## Task objective
What is needed is a word-for-word restatement of all the entries.

## Data section
+ + +
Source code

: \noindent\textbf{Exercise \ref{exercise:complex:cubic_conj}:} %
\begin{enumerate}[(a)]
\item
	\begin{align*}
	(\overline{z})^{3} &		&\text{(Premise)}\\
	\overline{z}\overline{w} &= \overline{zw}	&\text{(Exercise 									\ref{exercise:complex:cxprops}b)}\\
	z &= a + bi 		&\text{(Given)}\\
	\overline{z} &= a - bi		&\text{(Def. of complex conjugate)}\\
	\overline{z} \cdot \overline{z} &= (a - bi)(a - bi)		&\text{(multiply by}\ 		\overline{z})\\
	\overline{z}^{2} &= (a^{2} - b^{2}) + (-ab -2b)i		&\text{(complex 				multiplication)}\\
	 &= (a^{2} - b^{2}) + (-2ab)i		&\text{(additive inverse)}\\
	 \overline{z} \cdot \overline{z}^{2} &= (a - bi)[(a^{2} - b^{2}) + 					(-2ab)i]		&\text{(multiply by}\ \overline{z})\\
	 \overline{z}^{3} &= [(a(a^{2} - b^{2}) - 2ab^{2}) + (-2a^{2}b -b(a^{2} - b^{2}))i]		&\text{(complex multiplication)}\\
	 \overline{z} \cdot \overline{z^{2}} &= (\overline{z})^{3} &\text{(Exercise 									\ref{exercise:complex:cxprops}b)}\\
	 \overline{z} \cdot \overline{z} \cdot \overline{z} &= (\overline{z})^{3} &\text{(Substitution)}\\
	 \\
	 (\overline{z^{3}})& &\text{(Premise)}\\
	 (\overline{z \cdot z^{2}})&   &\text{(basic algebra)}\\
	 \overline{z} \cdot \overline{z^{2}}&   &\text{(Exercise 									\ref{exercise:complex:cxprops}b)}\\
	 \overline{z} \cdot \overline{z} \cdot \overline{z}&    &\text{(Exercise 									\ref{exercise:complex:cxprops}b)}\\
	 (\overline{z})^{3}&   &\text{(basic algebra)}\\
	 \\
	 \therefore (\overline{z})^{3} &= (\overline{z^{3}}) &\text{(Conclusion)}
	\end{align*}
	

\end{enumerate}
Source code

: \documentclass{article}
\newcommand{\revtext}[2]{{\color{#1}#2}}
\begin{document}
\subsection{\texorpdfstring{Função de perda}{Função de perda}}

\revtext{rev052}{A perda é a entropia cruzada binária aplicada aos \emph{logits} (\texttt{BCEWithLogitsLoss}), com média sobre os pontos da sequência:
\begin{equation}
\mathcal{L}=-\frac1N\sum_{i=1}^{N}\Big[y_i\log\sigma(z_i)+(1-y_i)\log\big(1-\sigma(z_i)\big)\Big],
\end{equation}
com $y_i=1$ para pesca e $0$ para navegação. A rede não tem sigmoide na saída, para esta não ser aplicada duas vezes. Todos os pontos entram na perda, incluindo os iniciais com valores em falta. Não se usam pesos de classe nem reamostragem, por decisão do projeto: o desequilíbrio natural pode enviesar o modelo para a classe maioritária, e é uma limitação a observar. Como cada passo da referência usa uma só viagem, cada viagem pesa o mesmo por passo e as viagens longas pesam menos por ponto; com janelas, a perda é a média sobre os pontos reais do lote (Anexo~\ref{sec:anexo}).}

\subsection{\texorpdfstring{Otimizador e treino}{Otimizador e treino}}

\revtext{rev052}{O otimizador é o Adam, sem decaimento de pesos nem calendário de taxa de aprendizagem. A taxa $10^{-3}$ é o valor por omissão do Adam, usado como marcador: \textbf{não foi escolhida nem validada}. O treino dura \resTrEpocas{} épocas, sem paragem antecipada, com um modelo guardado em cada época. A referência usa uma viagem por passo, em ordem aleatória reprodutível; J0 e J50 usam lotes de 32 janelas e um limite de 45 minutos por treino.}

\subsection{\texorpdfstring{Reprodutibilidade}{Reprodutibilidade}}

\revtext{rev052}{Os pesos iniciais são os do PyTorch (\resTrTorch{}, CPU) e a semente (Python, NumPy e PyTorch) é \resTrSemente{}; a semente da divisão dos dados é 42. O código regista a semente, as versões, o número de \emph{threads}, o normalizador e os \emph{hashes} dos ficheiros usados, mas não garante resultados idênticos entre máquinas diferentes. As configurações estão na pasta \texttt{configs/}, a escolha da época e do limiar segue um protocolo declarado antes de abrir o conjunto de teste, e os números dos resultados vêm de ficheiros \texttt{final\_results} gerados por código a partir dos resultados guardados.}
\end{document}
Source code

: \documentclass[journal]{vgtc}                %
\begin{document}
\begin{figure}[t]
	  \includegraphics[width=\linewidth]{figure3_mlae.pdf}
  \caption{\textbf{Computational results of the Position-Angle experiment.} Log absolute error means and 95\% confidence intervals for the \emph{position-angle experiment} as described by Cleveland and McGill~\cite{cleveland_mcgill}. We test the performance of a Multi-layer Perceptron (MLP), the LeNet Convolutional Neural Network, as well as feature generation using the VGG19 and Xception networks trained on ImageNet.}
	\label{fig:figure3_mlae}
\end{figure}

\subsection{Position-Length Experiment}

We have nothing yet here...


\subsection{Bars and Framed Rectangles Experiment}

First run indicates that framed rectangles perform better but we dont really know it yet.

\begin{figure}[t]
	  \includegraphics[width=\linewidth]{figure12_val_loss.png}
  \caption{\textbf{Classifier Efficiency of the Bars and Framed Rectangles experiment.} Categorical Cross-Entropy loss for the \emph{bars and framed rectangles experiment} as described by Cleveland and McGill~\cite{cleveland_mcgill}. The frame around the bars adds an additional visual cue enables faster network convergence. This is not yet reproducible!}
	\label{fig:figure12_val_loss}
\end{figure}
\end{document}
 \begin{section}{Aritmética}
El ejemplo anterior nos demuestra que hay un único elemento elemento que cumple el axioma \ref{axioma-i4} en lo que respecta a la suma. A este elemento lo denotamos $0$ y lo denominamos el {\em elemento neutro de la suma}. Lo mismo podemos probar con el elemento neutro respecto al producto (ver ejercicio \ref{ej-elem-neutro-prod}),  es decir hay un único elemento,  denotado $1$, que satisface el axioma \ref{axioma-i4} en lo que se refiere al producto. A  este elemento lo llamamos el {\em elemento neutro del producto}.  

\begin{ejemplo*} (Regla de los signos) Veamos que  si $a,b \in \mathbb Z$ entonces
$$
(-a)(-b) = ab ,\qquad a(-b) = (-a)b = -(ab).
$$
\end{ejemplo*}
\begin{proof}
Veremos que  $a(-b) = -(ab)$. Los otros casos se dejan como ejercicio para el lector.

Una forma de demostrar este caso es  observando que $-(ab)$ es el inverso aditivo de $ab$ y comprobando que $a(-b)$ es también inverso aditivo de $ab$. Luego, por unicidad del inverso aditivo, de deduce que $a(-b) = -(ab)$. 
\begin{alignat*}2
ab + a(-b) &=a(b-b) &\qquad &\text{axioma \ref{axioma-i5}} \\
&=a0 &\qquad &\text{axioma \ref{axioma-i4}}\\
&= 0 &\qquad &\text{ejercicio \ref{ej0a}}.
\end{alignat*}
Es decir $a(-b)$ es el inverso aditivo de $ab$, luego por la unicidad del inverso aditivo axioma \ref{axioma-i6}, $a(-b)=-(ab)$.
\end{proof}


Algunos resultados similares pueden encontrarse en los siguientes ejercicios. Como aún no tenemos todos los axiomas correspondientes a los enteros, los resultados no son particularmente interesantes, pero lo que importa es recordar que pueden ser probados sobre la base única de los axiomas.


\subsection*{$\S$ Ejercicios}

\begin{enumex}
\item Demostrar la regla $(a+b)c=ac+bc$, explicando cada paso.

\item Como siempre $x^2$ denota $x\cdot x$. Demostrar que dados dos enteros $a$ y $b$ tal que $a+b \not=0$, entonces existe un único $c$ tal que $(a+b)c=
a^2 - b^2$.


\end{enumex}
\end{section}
+ + +
## Response for this exercise
Source code

: \noindent\textbf{Exercise \ref{exercise:complex:cubic_conj}:} %
\begin{enumerate}[(a)]
\item
	\begin{align*}
	(\overline{z})^{3} &		&\text{(Premise)}\\
	\overline{z}\overline{w} &= \overline{zw}	&\text{(Exercise 									\ref{exercise:complex:cxprops}b)}\\
	z &= a + bi 		&\text{(Given)}\\
	\overline{z} &= a - bi		&\text{(Def. of complex conjugate)}\\
	\overline{z} \cdot \overline{z} &= (a - bi)(a - bi)		&\text{(multiply by}\ 		\overline{z})\\
	\overline{z}^{2} &= (a^{2} - b^{2}) + (-ab -2b)i		&\text{(complex 				multiplication)}\\
	 &= (a^{2} - b^{2}) + (-2ab)i		&\text{(additive inverse)}\\
	 \overline{z} \cdot \overline{z}^{2} &= (a - bi)[(a^{2} - b^{2}) + 					(-2ab)i]		&\text{(multiply by}\ \overline{z})\\
	 \overline{z}^{3} &= [(a(a^{2} - b^{2}) - 2ab^{2}) + (-2a^{2}b -b(a^{2} - b^{2}))i]		&\text{(complex multiplication)}\\
	 \overline{z} \cdot \overline{z^{2}} &= (\overline{z})^{3} &\text{(Exercise 									\ref{exercise:complex:cxprops}b)}\\
	 \overline{z} \cdot \overline{z} \cdot \overline{z} &= (\overline{z})^{3} &\text{(Substitution)}\\
	 \\
	 (\overline{z^{3}})& &\text{(Premise)}\\
	 (\overline{z \cdot z^{2}})&   &\text{(basic algebra)}\\
	 \overline{z} \cdot \overline{z^{2}}&   &\text{(Exercise 									\ref{exercise:complex:cxprops}b)}\\
	 \overline{z} \cdot \overline{z} \cdot \overline{z}&    &\text{(Exercise 									\ref{exercise:complex:cxprops}b)}\\
	 (\overline{z})^{3}&   &\text{(basic algebra)}\\
	 \\
	 \therefore (\overline{z})^{3} &= (\overline{z^{3}}) &\text{(Conclusion)}
	\end{align*}
	

\end{enumerate}
Source code

: \documentclass{article}
\newcommand{\revtext}[2]{{\color{#1}#2}}
\begin{document}
\subsection{\texorpdfstring{Função de perda}{Função de perda}}

\revtext{rev052}{A perda é a entropia cruzada binária aplicada aos \emph{logits} (\texttt{BCEWithLogitsLoss}), com média sobre os pontos da sequência:
\begin{equation}
\mathcal{L}=-\frac1N\sum_{i=1}^{N}\Big[y_i\log\sigma(z_i)+(1-y_i)\log\big(1-\sigma(z_i)\big)\Big],
\end{equation}
com $y_i=1$ para pesca e $0$ para navegação. A rede não tem sigmoide na saída, para esta não ser aplicada duas vezes. Todos os pontos entram na perda, incluindo os iniciais com valores em falta. Não se usam pesos de classe nem reamostragem, por decisão do projeto: o desequilíbrio natural pode enviesar o modelo para a classe maioritária, e é uma limitação a observar. Como cada passo da referência usa uma só viagem, cada viagem pesa o mesmo por passo e as viagens longas pesam menos por ponto; com janelas, a perda é a média sobre os pontos reais do lote (Anexo~\ref{sec:anexo}).}

\subsection{\texorpdfstring{Otimizador e treino}{Otimizador e treino}}

\revtext{rev052}{O otimizador é o Adam, sem decaimento de pesos nem calendário de taxa de aprendizagem. A taxa $10^{-3}$ é o valor por omissão do Adam, usado como marcador: \textbf{não foi escolhida nem validada}. O treino dura \resTrEpocas{} épocas, sem paragem antecipada, com um modelo guardado em cada época. A referência usa uma viagem por passo, em ordem aleatória reprodutível; J0 e J50 usam lotes de 32 janelas e um limite de 45 minutos por treino.}

\subsection{\texorpdfstring{Reprodutibilidade}{Reprodutibilidade}}

\revtext{rev052}{Os pesos iniciais são os do PyTorch (\resTrTorch{}, CPU) e a semente (Python, NumPy e PyTorch) é \resTrSemente{}; a semente da divisão dos dados é 42. O código regista a semente, as versões, o número de \emph{threads}, o normalizador e os \emph{hashes} dos ficheiros usados, mas não garante resultados idênticos entre máquinas diferentes. As configurações estão na pasta \texttt{configs/}, a escolha da época e do limiar segue um protocolo declarado antes de abrir o conjunto de teste, e os números dos resultados vêm de ficheiros \texttt{final\_results} gerados por código a partir dos resultados guardados.}
\end{document}
Source code

: \documentclass[journal]{vgtc}                %
\begin{document}
\begin{figure}[t]
	  \includegraphics[width=\linewidth]{figure3_mlae.pdf}
  \caption{\textbf{Computational results of the Position-Angle experiment.} Log absolute error means and 95\% confidence intervals for the \emph{position-angle experiment} as described by Cleveland and McGill~\cite{cleveland_mcgill}. We test the performance of a Multi-layer Perceptron (MLP), the LeNet Convolutional Neural Network, as well as feature generation using the VGG19 and Xception networks trained on ImageNet.}
	\label{fig:figure3_mlae}
\end{figure}

\subsection{Position-Length Experiment}

We have nothing yet here...


\subsection{Bars and Framed Rectangles Experiment}

First run indicates that framed rectangles perform better but we dont really know it yet.

\begin{figure}[t]
	  \includegraphics[width=\linewidth]{figure12_val_loss.png}
  \caption{\textbf{Classifier Efficiency of the Bars and Framed Rectangles experiment.} Categorical Cross-Entropy loss for the \emph{bars and framed rectangles experiment} as described by Cleveland and McGill~\cite{cleveland_mcgill}. The frame around the bars adds an additional visual cue enables faster network convergence. This is not yet reproducible!}
	\label{fig:figure12_val_loss}
\end{figure}
\end{document}
 \begin{section}{Aritmética}
El ejemplo anterior nos demuestra que hay un único elemento elemento que cumple el axioma \ref{axioma-i4} en lo que respecta a la suma. A este elemento lo denotamos $0$ y lo denominamos el {\em elemento neutro de la suma}. Lo mismo podemos probar con el elemento neutro respecto al producto (ver ejercicio \ref{ej-elem-neutro-prod}),  es decir hay un único elemento,  denotado $1$, que satisface el axioma \ref{axioma-i4} en lo que se refiere al producto. A  este elemento lo llamamos el {\em elemento neutro del producto}.  

\begin{ejemplo*} (Regla de los signos) Veamos que  si $a,b \in \mathbb Z$ entonces
$$
(-a)(-b) = ab ,\qquad a(-b) = (-a)b = -(ab).
$$
\end{ejemplo*}
\begin{proof}
Veremos que  $a(-b) = -(ab)$. Los otros casos se dejan como ejercicio para el lector.

Una forma de demostrar este caso es  observando que $-(ab)$ es el inverso aditivo de $ab$ y comprobando que $a(-b)$ es también inverso aditivo de $ab$. Luego, por unicidad del inverso aditivo, de deduce que $a(-b) = -(ab)$. 
\begin{alignat*}2
ab + a(-b) &=a(b-b) &\qquad &\text{axioma \ref{axioma-i5}} \\
&=a0 &\qquad &\text{axioma \ref{axioma-i4}}\\
&= 0 &\qquad &\text{ejercicio \ref{ej0a}}.
\end{alignat*}
Es decir $a(-b)$ es el inverso aditivo de $ab$, luego por la unicidad del inverso aditivo axioma \ref{axioma-i6}, $a(-b)=-(ab)$.
\end{proof}


Algunos resultados similares pueden encontrarse en los siguientes ejercicios. Como aún no tenemos todos los axiomas correspondientes a los enteros, los resultados no son particularmente interesantes, pero lo que importa es recordar que pueden ser probados sobre la base única de los axiomas.


\subsection*{$\S$ Ejercicios}

\begin{enumex}
\item Demostrar la regla $(a+b)c=ac+bc$, explicando cada paso.

\item Como siempre $x^2$ denota $x\cdot x$. Demostrar que dados dos enteros $a$ y $b$ tal que $a+b \not=0$, entonces existe un único $c$ tal que $(a+b)c=
a^2 - b^2$.


\end{enumex}
\end{section}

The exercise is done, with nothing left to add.